Gary Emmett, Economist for Turner & Townsend comments: “This is the strongest construction year that we have witnessed since the Global Financial Crisis (GFC), which is boosting optimism. The GFC cast a black cloud over the industry for many years, however that has now lifted. Since the GFC, growth amongst the major advanced economies averaged half the pace of the previous ten years.
“Synchronised global growth looks set to increase the construction industry activity, driven by Australia, the USA, Europe, Japan and China. The Middle East and UK are notable exceptions to experiencing an upswing. This year looks positive for employment, business profits, investment and construction.”
He added, “Federal and state governments in Australia are planning to invest over $50 billon in significant infrastructure projects over the next decade, including Western Sydney Airport. Major road and rail projects are ramping up, boosting the local economies and demand for trade skills. Tunneling is a focus. Sydney Metro Rail is delivering 15 kilometres of tunnels, and Westconnex, a mostly underground 33 kilometre roadway, is underway., Melbourne is starting the West Gate Tunnel project and Monash freeway upgrade, while Queensland is delivering Cross River Rail.”
Australia’s economy in 2018 looks positive, with forecast growth close to three per cent. Sydney and Melbourne are witnessing strong growth in financial services, and real estate, with 17 per cent jobs growth during the year. Unemployment has fallen to 5.4 per cent.
In 2017 short-term visitor arrivals surged to nine million, boosting tourism and higher education industries. Meanwhile, there are proposals for new mining projects in Western Australia, Queensland and South Australia, as minerals prices recover. The renewable energy sector is also buoyant.
Over the past three years (2015 – 2017) there has been a massive upswing in residential apartment construction on Australia’s East Coast, which is now coming to an end in all regions. This period has seen construction costs increase above general inflation in most regions. Construction costs on average are up six per cent over three years, whereas price inflation has grown only five per cent during this period.
Sydney residential construction spend is up by 47 per cent since the 2016 international report.
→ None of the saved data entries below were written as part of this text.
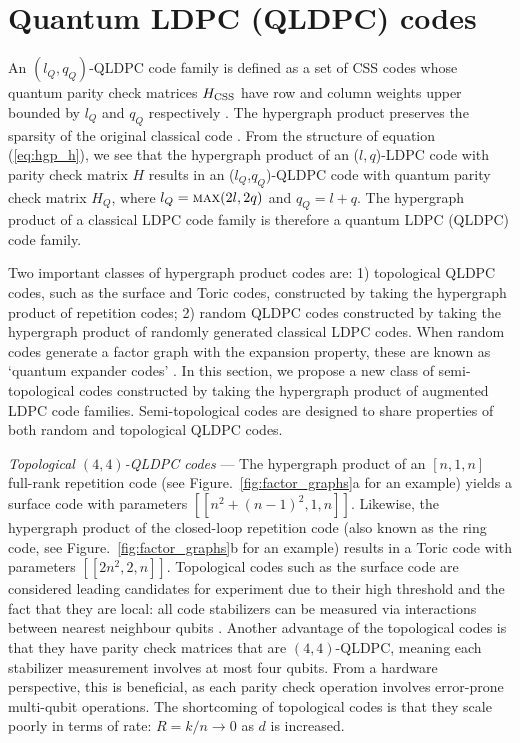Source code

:\documentclass[%
 reprint,
superscriptaddress,
nofootinbib,
 amsmath,amssymb,
secnumarabic
]{revtex4-1}
\newcommand*{\etc}[1]{{#1}}
\begin{document}
\section{Quantum LDPC (QLDPC) codes}\label{sec:qldpc}

An  $(l_Q,q_Q)$-QLDPC code family is defined as a set of CSS codes whose quantum parity check matrices $H_{\rm CSS}$ have row and column weights upper bounded by $l_Q$ and $q_Q$ respectively \cite{mackay2004sparse}. \etc{The hypergraph product preserves the sparsity of the original classical code} \cite{tillich2013quantum}.  From the structure of equation (\ref{eq:hgp_h}), we see that the hypergraph product of an ($l,q$)-LDPC code with parity check matrix $H$ results in an ($l_Q$,$q_Q$)-QLDPC code with quantum parity check matrix $H_Q$, where $l_Q=\text{\sc max}(2l,2q)$ and $q_Q=l+q$.  The hypergraph product of a classical LDPC code family is therefore a quantum LDPC (QLDPC) code family.

\etc{Two important classes of hypergraph product codes are:} 1) topological QLDPC codes, such as the surface and Toric codes, constructed by taking the hypergraph product of repetition codes; 2) random QLDPC codes constructed by taking the hypergraph product of randomly generated classical LDPC codes. When random codes generate a factor graph with the expansion property, these are known as `quantum expander codes' \cite{leverrier2015quantum,fawzi2018constant,fawzi2018efficient}. In this section, we propose a new class of semi-topological codes constructed by taking the hypergraph product of augmented LDPC code families. Semi-topological codes are designed to share properties of both random and topological QLDPC codes.           


\textit{Topological $(4,4)$-QLDPC codes} --- The hypergraph product of an $[n,1,n]$ full-rank repetition code (see Figure.~\ref{fig:factor_graphs}a for an example) yields a surface code with parameters $[[n^2+(n-1)^2,1,n]]$. Likewise, the hypergraph product of the closed-loop repetition code (also known as the ring code, see Figure.~\ref{fig:factor_graphs}b for an example) results in a Toric code with parameters $[[2n^2,2,n]]$. Topological codes such as the surface code are considered leading candidates for experiment due to their high threshold \cite{Dennis02} and the fact that they are local: all code stabilizers can be measured via interactions between nearest neighbour qubits \cite{Fowler12}. Another advantage of the topological codes is that they have parity check matrices that are $(4,4)$-QLDPC, meaning each stabilizer measurement involves at most four qubits. From a hardware perspective, this is beneficial, \etc{as each parity check operation} involves error-prone multi-qubit operations. The shortcoming of topological codes is that they scale poorly in terms of rate: $R=k/n \rightarrow 0$ as $d$ is increased.
\end{document}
Over the same period construction costs are showing an average 11 per cent increase, while non-residential construction (hotels, offices and retail) activity was up by 11 per cent.
The Melbourne residential construction market grew by 17 per cent during the same period, showing an average cost increase of four per cent, while non-residential market activity rose by 17 per cent.
Brisbane’s residential construction market increased by 12 per cent, showing an average cost upswing of nine per cent. Non-residential market activity also grew by 12 per cent.
Perth’s residential construction market fell by 31 per cent. Construction costs were also down by two per cent and non-residential construction activity fell by eight per cent.
Mr Emmett added, “Construction in Australia is entering another growth phase, which is set to continue until the end of this decade led by road and rail projects, commercial, health, retail, defence and hotel sectors. Costs are likely to increase as competition for construction labour heats up.”
“On the global front, several European economies are rapidly expanding including Spain, France, and Italy which has not been witnessed during this decade. The EU economy grew by 2.6 per cent at the end of 2017 and continues to strengthen,” Mr Emmett continued.
“In the USA, a massive infrastructure plan is taking shape which includes extensions to federal grants, incentives and permitting simplification to encourage local programs. The country also witnessed GDP escalate at an annualised 3.2 per cent in the last quarter of 2017 and is expected to continue throughout 2018.”
“In China, the One Belt, One Road project along the Old Silk Road will invest billions in technology including fibre optic cable to create a major transport route linking the country,” he concluded.